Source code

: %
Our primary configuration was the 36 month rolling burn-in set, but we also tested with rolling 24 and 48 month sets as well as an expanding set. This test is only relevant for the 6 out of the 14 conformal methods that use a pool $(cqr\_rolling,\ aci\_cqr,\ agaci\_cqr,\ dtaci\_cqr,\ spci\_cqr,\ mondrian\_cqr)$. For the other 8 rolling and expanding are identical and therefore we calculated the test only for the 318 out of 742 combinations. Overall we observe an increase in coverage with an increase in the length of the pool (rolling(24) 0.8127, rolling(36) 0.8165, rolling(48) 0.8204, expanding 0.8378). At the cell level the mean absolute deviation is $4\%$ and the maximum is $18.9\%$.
• • • • • • •
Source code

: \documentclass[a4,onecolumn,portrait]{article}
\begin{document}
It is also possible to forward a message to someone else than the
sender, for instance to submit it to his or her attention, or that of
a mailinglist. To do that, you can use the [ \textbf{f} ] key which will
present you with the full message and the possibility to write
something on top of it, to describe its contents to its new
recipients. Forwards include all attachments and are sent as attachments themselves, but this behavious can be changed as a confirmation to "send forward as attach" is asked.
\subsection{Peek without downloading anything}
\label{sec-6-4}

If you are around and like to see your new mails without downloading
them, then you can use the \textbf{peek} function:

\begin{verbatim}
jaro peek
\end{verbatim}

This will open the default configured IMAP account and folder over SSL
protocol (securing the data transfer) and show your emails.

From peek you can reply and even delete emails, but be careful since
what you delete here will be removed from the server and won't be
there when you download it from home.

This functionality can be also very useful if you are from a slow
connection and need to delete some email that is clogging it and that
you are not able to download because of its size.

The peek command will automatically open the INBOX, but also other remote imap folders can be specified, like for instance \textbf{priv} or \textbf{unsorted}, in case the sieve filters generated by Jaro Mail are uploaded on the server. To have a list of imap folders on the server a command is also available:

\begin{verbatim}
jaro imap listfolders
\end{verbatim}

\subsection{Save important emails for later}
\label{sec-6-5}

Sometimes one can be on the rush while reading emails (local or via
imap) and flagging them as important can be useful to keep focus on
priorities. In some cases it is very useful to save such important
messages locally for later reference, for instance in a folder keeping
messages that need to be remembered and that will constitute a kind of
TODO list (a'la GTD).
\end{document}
• • • • • • •
### YOUR INSTRUCTIONS
Check each line above for the string "subsection", then copy the ones that have it.

### WRITTEN RESPONSE
\subsection{Peek without downloading anything}
\subsection{Save important emails for later}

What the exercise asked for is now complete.